WORK TASK - Each line from the first entry to the line with "## Supported Sensors", both included, is to be returned unchanged, with any pictures dropped.

Dataset entries:
**********

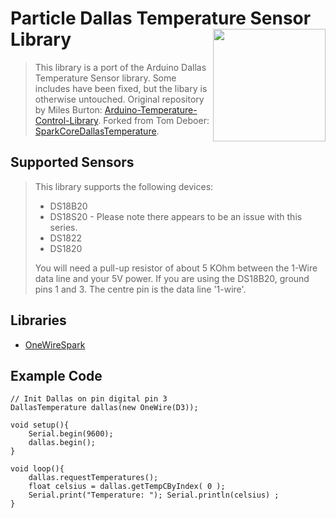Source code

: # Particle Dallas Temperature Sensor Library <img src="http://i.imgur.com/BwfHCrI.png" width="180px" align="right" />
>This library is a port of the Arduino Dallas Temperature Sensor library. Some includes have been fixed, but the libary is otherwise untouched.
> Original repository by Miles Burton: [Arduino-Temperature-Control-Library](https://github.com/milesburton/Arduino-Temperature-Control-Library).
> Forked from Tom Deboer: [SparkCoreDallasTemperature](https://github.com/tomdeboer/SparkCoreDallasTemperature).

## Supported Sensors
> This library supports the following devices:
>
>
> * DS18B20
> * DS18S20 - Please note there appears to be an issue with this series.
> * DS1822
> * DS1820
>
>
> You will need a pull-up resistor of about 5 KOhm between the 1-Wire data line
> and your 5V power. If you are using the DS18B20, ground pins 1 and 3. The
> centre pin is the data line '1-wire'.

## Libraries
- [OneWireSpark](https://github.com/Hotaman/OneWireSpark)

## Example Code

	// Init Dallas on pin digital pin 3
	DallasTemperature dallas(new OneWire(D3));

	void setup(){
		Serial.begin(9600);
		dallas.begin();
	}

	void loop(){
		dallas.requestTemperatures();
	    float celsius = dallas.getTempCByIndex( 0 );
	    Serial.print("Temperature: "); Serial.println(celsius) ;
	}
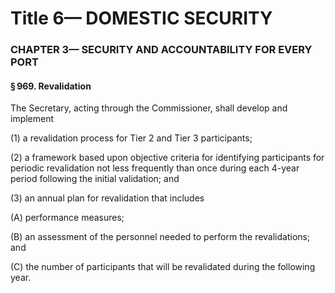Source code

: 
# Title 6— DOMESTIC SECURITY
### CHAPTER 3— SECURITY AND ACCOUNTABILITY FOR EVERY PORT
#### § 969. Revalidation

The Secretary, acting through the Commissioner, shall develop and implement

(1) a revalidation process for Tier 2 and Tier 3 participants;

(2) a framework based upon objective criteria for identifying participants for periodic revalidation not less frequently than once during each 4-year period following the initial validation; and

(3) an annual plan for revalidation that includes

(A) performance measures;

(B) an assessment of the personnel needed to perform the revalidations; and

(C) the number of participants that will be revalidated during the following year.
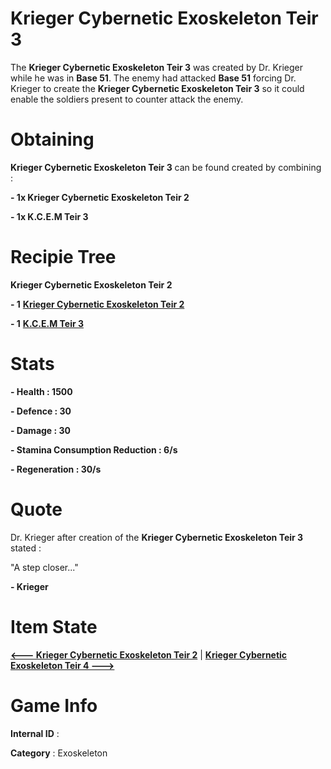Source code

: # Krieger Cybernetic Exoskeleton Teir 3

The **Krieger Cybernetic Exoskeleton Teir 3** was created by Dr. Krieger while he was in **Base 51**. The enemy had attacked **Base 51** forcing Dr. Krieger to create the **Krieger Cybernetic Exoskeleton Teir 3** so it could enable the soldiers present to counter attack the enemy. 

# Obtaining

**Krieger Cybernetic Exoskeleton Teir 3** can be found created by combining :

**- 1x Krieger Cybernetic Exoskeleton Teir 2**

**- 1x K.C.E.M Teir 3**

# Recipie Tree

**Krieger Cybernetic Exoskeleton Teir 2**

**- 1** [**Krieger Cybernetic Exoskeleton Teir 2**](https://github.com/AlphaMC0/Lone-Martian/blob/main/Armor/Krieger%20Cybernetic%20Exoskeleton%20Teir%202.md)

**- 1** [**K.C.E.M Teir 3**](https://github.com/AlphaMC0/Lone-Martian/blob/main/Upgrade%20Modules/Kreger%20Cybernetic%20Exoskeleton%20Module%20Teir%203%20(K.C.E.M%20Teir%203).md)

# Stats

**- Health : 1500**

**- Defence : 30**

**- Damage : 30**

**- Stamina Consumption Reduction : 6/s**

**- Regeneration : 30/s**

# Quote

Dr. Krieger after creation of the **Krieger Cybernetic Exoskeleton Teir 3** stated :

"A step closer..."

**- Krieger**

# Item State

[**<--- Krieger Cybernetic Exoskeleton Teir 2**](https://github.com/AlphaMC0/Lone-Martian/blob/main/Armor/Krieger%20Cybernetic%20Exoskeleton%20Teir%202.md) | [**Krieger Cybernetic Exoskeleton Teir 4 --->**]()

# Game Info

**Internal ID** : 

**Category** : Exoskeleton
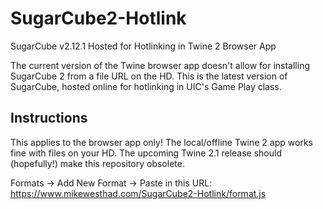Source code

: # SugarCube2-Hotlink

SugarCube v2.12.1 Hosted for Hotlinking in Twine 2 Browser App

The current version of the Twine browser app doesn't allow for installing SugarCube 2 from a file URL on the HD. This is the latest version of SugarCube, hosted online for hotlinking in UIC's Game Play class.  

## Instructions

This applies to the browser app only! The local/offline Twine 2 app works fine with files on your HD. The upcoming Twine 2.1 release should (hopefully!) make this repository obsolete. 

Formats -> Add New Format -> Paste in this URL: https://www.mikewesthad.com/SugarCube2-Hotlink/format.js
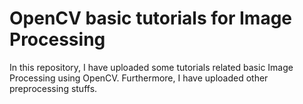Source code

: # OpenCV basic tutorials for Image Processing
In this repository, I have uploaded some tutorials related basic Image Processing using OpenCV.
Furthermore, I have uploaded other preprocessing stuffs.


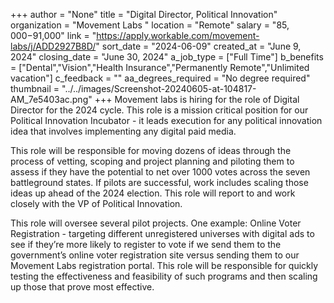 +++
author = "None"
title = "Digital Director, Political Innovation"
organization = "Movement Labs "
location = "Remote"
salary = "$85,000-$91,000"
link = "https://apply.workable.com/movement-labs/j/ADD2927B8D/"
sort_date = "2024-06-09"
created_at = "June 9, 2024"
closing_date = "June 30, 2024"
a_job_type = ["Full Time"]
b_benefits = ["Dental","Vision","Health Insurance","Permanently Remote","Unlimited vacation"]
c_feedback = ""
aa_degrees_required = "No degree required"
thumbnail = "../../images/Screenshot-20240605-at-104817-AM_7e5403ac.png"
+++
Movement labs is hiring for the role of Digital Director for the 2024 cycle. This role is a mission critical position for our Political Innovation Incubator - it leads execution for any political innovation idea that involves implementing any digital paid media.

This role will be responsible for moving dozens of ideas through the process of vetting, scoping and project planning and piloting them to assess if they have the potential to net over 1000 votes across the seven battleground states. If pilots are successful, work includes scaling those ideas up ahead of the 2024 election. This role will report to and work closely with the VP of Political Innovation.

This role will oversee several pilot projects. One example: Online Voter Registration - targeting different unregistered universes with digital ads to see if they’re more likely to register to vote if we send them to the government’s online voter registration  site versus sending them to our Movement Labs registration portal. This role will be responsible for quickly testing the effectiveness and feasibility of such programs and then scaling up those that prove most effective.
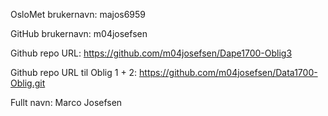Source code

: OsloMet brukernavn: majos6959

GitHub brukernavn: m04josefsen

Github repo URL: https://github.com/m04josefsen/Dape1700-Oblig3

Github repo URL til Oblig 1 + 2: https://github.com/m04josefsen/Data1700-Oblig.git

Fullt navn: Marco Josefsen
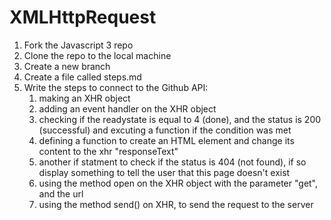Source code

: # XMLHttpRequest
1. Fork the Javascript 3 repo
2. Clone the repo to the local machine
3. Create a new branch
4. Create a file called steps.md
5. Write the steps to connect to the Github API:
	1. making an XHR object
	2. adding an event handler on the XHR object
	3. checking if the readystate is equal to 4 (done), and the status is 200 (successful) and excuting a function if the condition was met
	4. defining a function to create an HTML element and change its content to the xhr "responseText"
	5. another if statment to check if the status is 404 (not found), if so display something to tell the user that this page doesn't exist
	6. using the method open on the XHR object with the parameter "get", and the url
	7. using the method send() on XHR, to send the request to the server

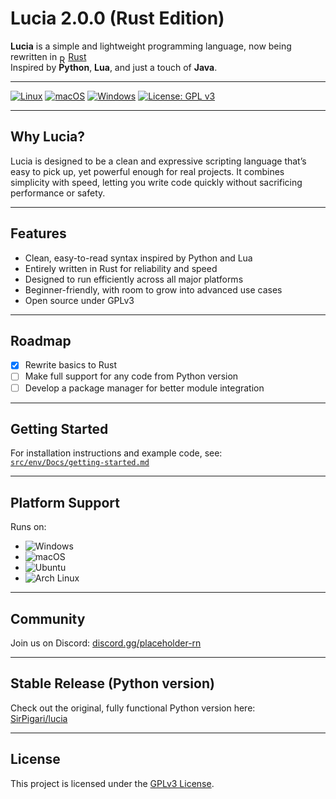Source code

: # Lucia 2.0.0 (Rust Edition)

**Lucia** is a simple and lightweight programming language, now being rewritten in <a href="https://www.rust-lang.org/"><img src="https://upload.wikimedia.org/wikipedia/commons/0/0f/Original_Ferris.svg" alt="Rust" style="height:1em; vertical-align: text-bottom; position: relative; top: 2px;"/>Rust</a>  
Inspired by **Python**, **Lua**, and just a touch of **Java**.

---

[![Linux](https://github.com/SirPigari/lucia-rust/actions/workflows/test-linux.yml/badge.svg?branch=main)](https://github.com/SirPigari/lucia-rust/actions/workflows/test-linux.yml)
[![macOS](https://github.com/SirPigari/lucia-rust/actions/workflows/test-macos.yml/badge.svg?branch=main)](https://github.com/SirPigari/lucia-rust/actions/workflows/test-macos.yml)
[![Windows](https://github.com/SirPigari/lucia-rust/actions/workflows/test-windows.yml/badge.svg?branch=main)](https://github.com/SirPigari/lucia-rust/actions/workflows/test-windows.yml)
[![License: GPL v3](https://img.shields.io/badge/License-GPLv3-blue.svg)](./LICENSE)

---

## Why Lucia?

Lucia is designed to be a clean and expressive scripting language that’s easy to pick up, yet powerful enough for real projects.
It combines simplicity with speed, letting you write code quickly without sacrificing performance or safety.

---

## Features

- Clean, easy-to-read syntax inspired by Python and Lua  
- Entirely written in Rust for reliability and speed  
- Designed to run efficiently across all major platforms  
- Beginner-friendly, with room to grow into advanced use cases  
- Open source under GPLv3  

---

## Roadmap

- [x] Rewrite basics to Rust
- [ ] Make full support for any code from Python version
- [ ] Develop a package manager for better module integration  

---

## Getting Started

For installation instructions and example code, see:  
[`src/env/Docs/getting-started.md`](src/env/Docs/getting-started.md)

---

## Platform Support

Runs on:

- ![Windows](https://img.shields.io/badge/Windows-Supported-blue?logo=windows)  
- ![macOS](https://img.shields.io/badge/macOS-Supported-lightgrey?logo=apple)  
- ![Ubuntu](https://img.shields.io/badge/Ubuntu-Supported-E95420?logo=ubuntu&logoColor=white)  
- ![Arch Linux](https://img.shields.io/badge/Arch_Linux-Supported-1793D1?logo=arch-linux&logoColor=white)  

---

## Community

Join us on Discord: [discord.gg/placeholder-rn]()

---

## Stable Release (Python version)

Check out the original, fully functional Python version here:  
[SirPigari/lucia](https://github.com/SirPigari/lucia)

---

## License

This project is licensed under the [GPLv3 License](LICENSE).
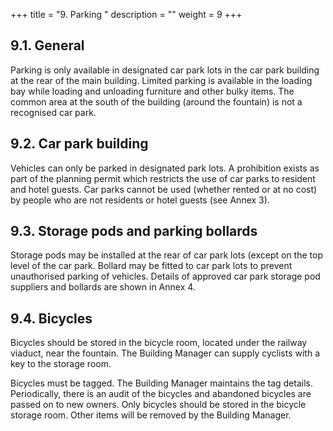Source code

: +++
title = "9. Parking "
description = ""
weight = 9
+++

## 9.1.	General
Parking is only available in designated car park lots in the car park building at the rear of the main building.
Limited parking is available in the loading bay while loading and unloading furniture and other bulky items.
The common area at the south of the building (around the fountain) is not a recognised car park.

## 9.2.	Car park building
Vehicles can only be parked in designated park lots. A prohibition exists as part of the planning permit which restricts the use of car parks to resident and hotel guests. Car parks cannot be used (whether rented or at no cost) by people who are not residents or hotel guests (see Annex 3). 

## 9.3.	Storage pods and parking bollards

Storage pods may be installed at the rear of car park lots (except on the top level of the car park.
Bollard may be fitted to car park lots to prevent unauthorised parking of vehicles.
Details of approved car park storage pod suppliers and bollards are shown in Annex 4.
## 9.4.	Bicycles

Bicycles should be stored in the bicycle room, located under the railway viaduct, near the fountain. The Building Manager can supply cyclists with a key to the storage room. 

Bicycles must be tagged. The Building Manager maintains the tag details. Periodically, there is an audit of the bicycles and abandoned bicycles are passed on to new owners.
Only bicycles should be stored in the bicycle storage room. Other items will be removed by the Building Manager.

**********

EXERCISE RESULT -
Source code

: # Particle Dallas Temperature Sensor Library <img src="http://i.imgur.com/BwfHCrI.png" width="180px" align="right" />
>This library is a port of the Arduino Dallas Temperature Sensor library. Some includes have been fixed, but the libary is otherwise untouched.
> Original repository by Miles Burton: [Arduino-Temperature-Control-Library](https://github.com/milesburton/Arduino-Temperature-Control-Library).
> Forked from Tom Deboer: [SparkCoreDallasTemperature](https://github.com/tomdeboer/SparkCoreDallasTemperature).

## Supported Sensors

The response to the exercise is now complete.